According to some embodiments, the set of static audio objects consists of M static audio objects, and M > N > 0. Advantageously, bitrate may be saved since the number of dynamic audio objects to be mapped can be reduced. Alternatively, the number (K) of further dynamic audio objects in the audio bitstream may be increased.
According to some embodiments, the received audio bitstream further comprises one or more further static audio objects. The further static objects may comprise an LFE, or other bed or Intermediate Spatial Format (ISF) objects.
According to some embodiments, the set of output audio channels is one of: 5.1.2 immersive sound output channels; or 5.1.4 immersive sound output channels.
According to some embodiments, the predefined speaker configuration is a 5.0.2 speaker configuration. In this embodiment, N may be equal to 5.
According to a second aspect of the invention, at least some of the above objects are achieved by a method in a decoder as set forth in claim 11, comprising the steps of:

receiving an audio bitstream and storing the received audio bitstream in one or more buffers,
selecting a decoding mode from a plurality of different decoding modes, the plurality of different decoding modes comprising a first decoding mode and a second decoding mode, wherein of the first and second decoding modes only the first decoding mode allows parametric reconstruction of individual dynamic audio objects from clusters of dynamic audio objects;
operating a controller coupled to the one or more buffers in the selected decoding mode,
when the selected decoding mode is the second decoding mode, the method further comprises the steps of:
- ∘ accessing, by the controller, the received audio bit stream;
- ∘ determining, by the controller, whether the received audio bitstream includes one or more dynamic audio objects; and
- ∘ responsive at least to determining that the received audio bitstream includes one or more dynamic audio objects, mapping, by the controller, at least one of the one or more dynamic audio objects to a set of static audio objects, the set of static audio objects corresponding to a predefined immersive speaker configuration containing top speakers.

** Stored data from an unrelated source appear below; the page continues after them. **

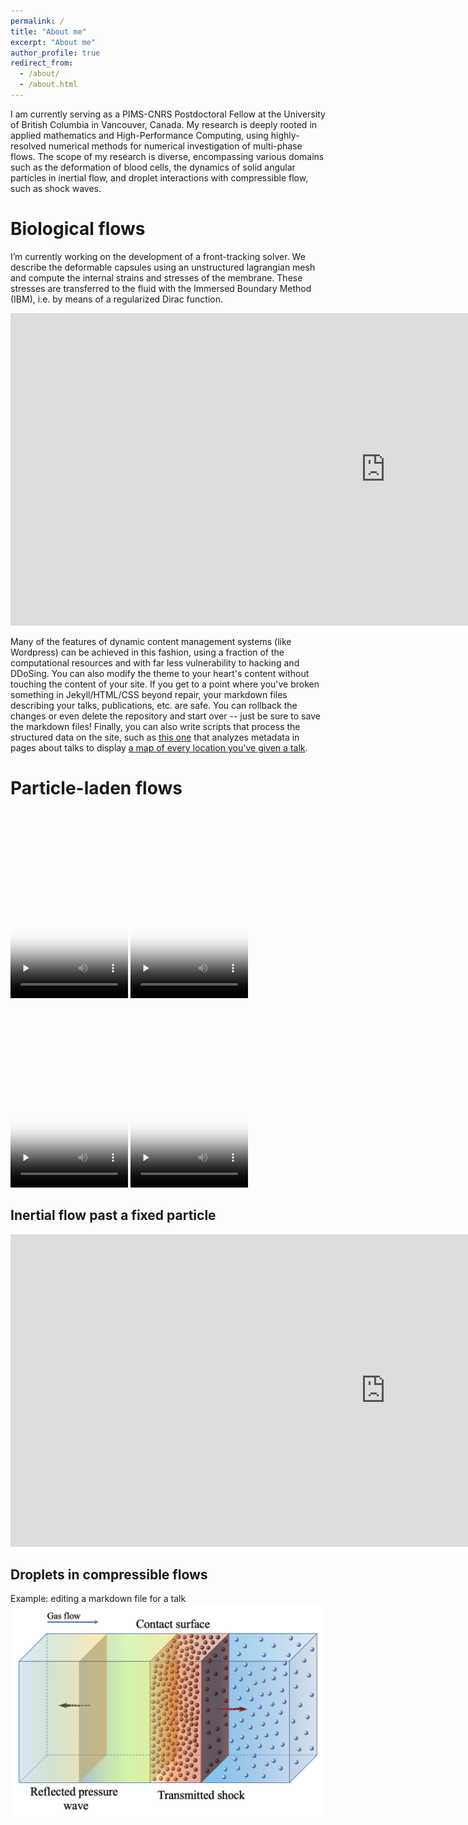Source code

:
 ```yaml
---
permalink: /
title: "About me"
excerpt: "About me"
author_profile: true
redirect_from:
  - /about/
  - /about.html
---
```


I am currently serving as a PIMS-CNRS Postdoctoral Fellow at the University of British Columbia in Vancouver, Canada. My research is deeply rooted in applied mathematics and High-Performance Computing, using highly-resolved numerical methods for numerical investigation of multi-phase flows. The scope of my research is diverse, encompassing various domains such as the deformation of blood cells, the dynamics of solid angular particles in inertial flow, and droplet interactions with compressible flow, such as shock waves.

Biological flows
======
I’m currently working on the development of a front-tracking solver. We describe the deformable capsules using an unstructured lagrangian mesh and compute the internal strains and stresses of the membrane. These stresses are transferred to the fluid with the Immersed Boundary Method (IBM), i.e. by means of a regularized Dirac function.

<p align="center">
<iframe width="1200" height="500" src="https://www.youtube-nocookie.com/embed/rnASehfsVc4" title="YouTube video player" frameborder="0" allow="accelerometer; autoplay; clipboard-write; encrypted-media; gyroscope; picture-in-picture" allowfullscreen></iframe>
</p>

Many of the features of dynamic content management systems (like Wordpress) can be achieved in this fashion, using a fraction of the computational resources and with far less vulnerability to hacking and DDoSing. You can also modify the theme to your heart's content without touching the content of your site. If you get to a point where you've broken something in Jekyll/HTML/CSS beyond repair, your markdown files describing your talks, publications, etc. are safe. You can rollback the changes or even delete the repository and start over -- just be sure to save the markdown files! Finally, you can also write scripts that process the structured data on the site, such as [this one](https://github.com/academicpages/academicpages.github.io/blob/master/talkmap.ipynb) that analyzes metadata in pages about talks to display [a map of every location you've given a talk](https://academicpages.github.io/talkmap.html).

Particle-laden flows
======

<!-- <p align="center">
<iframe width="1200" height="500" src="https://www.youtube-nocookie.com/embed/cHcQfLjgYrc" title="YouTube video player" frameborder="0" allow="accelerometer; autoplay; clipboard-write; encrypted-media; gyroscope; picture-in-picture" allowfullscreen></iframe>
</p> -->

<div id="wrapper">
    <video id="home1" width="188" height="300" poster="images/video.jpg" controls="controls" preload="none">
        <source type="video/mp4" src="images/Helix0.mp4" />
    </video>
    <video id="home2" width="188" height="300" poster="images/video.jpg" controls="controls" preload="none">
        <source type="video/mp4" src="images/Helix1.mp4" />
    </video>
    <video id="home3" width="188" height="300" poster="images/video.jpg" controls="controls" preload="none">
        <source type="video/mp4" src="images/Helix2.mp4" />
    </video>
    <video id="home4" width="188" height="300" poster="images/video.jpg" controls="controls" preload="none">
        <source type="video/mp4" src="images/Helix3.mp4" />
    </video>
    <div class="clear"></div>
</div>



Inertial flow past a fixed particle
------

<p align="center">
<iframe width="1200" height="500" src="https://www.youtube-nocookie.com/embed/Q-iT4FfQdx4" title="YouTube video player" frameborder="0" allow="accelerometer; autoplay; clipboard-write; encrypted-media; gyroscope; picture-in-picture" allowfullscreen></iframe>
</p>


Droplets in compressible flows
------

Example: editing a markdown file for a talk
![Editing a markdown file for a talk](/images/JFMsketch.png)
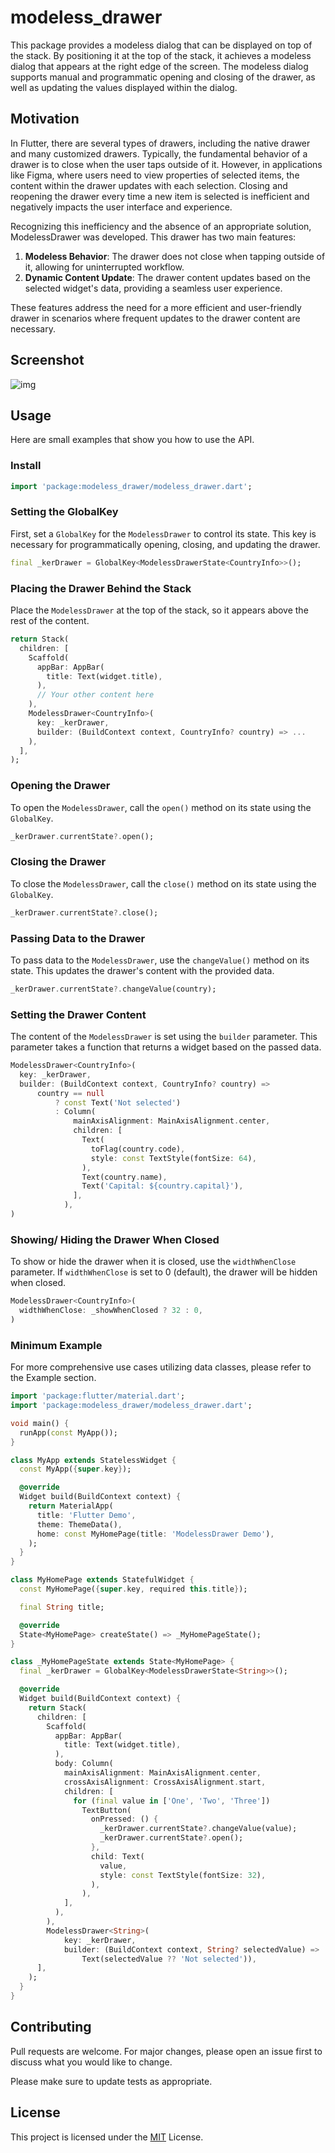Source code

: # modeless_drawer
This package provides a modeless dialog that can be displayed on top of the stack. By positioning it at the top of the stack, it achieves a modeless dialog that appears at the right edge of the screen. The modeless dialog supports manual and programmatic opening and closing of the drawer, as well as updating the values displayed within the dialog.

## Motivation

In Flutter, there are several types of drawers, including the native drawer and many customized drawers. Typically, the fundamental behavior of a drawer is to close when the user taps outside of it. However, in applications like Figma, where users need to view properties of selected items, the content within the drawer updates with each selection. Closing and reopening the drawer every time a new item is selected is inefficient and negatively impacts the user interface and experience.

Recognizing this inefficiency and the absence of an appropriate solution, ModelessDrawer was developed. This drawer has two main features:

1. **Modeless Behavior**: The drawer does not close when tapping outside of it, allowing for uninterrupted workflow.
2. **Dynamic Content Update**: The drawer content updates based on the selected widget's data, providing a seamless user experience.

These features address the need for a more efficient and user-friendly drawer in scenarios where frequent updates to the drawer content are necessary.

## Screenshot
![img](https://raw.githubusercontent.com/xaatw0/flutter_salon_packages/main/modeless_drawer/modeless_dialog.gif)  

## Usage
Here are small examples that show you how to use the API.

### Install
```dart
import 'package:modeless_drawer/modeless_drawer.dart';
```

### Setting the GlobalKey
First, set a `GlobalKey` for the `ModelessDrawer` to control its state. This key is necessary for programmatically opening, closing, and updating the drawer.

```dart
final _kerDrawer = GlobalKey<ModelessDrawerState<CountryInfo>>();
```

### Placing the Drawer Behind the Stack
Place the `ModelessDrawer` at the top of the stack, so it appears above the rest of the content.

```dart
return Stack(
  children: [
    Scaffold(
      appBar: AppBar(
        title: Text(widget.title),
      ),
      // Your other content here
    ),
    ModelessDrawer<CountryInfo>(
      key: _kerDrawer,
      builder: (BuildContext context, CountryInfo? country) => ...
    ),
  ],
);
```

### Opening the Drawer
To open the `ModelessDrawer`, call the `open()` method on its state using the `GlobalKey`.

```dart
_kerDrawer.currentState?.open();
```

### Closing the Drawer
To close the `ModelessDrawer`, call the `close()` method on its state using the `GlobalKey`.

```dart
_kerDrawer.currentState?.close();
```


### Passing Data to the Drawer
To pass data to the `ModelessDrawer`, use the `changeValue()` method on its state. This updates the drawer's content with the provided data.

```dart
_kerDrawer.currentState?.changeValue(country);
```

### Setting the Drawer Content
The content of the `ModelessDrawer` is set using the `builder` parameter. This parameter takes a function that returns a widget based on the passed data.

```dart
ModelessDrawer<CountryInfo>(
  key: _kerDrawer,
  builder: (BuildContext context, CountryInfo? country) =>
      country == null
          ? const Text('Not selected')
          : Column(
              mainAxisAlignment: MainAxisAlignment.center,
              children: [
                Text(
                  toFlag(country.code),
                  style: const TextStyle(fontSize: 64),
                ),
                Text(country.name),
                Text('Capital: ${country.capital}'),
              ],
            ),
)
```

### Showing/ Hiding the Drawer When Closed
To show or hide the drawer when it is closed, use the `widthWhenClose` parameter. If `widthWhenClose` is set to 0 (default), the drawer will be hidden when closed.

```dart
ModelessDrawer<CountryInfo>(
  widthWhenClose: _showWhenClosed ? 32 : 0,
)
```

### Minimum Example
For more comprehensive use cases utilizing data classes, please refer to the Example section.

```dart
import 'package:flutter/material.dart';
import 'package:modeless_drawer/modeless_drawer.dart';

void main() {
  runApp(const MyApp());
}

class MyApp extends StatelessWidget {
  const MyApp({super.key});

  @override
  Widget build(BuildContext context) {
    return MaterialApp(
      title: 'Flutter Demo',
      theme: ThemeData(),
      home: const MyHomePage(title: 'ModelessDrawer Demo'),
    );
  }
}

class MyHomePage extends StatefulWidget {
  const MyHomePage({super.key, required this.title});

  final String title;

  @override
  State<MyHomePage> createState() => _MyHomePageState();
}

class _MyHomePageState extends State<MyHomePage> {
  final _kerDrawer = GlobalKey<ModelessDrawerState<String>>();

  @override
  Widget build(BuildContext context) {
    return Stack(
      children: [
        Scaffold(
          appBar: AppBar(
            title: Text(widget.title),
          ),
          body: Column(
            mainAxisAlignment: MainAxisAlignment.center,
            crossAxisAlignment: CrossAxisAlignment.start,
            children: [
              for (final value in ['One', 'Two', 'Three'])
                TextButton(
                  onPressed: () {
                    _kerDrawer.currentState?.changeValue(value);
                    _kerDrawer.currentState?.open();
                  },
                  child: Text(
                    value,
                    style: const TextStyle(fontSize: 32),
                  ),
                ),
            ],
          ),
        ),
        ModelessDrawer<String>(
            key: _kerDrawer,
            builder: (BuildContext context, String? selectedValue) =>
                Text(selectedValue ?? 'Not selected')),
      ],
    );
  }
}


```

## Contributing

Pull requests are welcome. For major changes, please open an issue first
to discuss what you would like to change.

Please make sure to update tests as appropriate.

## License
This project is licensed under the [MIT](https://github.com/xaatw0/flutter_salon_packages/blob/main/modeless_drawer/LICENSE) License.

According to a third aspect of the invention, at least some of the above objects are obtained by a computer program product comprising a computer-readable medium with computer code instructions adapted to carry out the method of the second aspect when executed by a device having processing capability.
The second and third aspects may generally have the same features and advantages as the first aspect.
According to a fourth aspect of the invention, at least some of the above objects are obtained by an audio encoder as set forth in claim 12, comprising:

a receiving component configured for receiving a set of audio objects;
a downmixing component configured for downmixing the set of audio objects to one or more downmixed dynamic audio objects, wherein at least one of the one or more downmixed dynamic audio objects is intended to, in at least one of a plurality of decoding modes on a decoder side, be mapped to a set of static audio objects, the set of static audio objects corresponding to a predefined immersive speaker configuration containing top speakers;
a downmix coefficients-providing component configured for determining a first set of downmix coefficients to be utilized for rendering the set of static audio objects corresponding to the predefined immersive speaker configuration to a set of output audio channels at the decoder side;
a bitstream multiplexer configured for multiplexing the at least one downmixed dynamic audio object and the first set of downmix coefficients into an audio bitstream.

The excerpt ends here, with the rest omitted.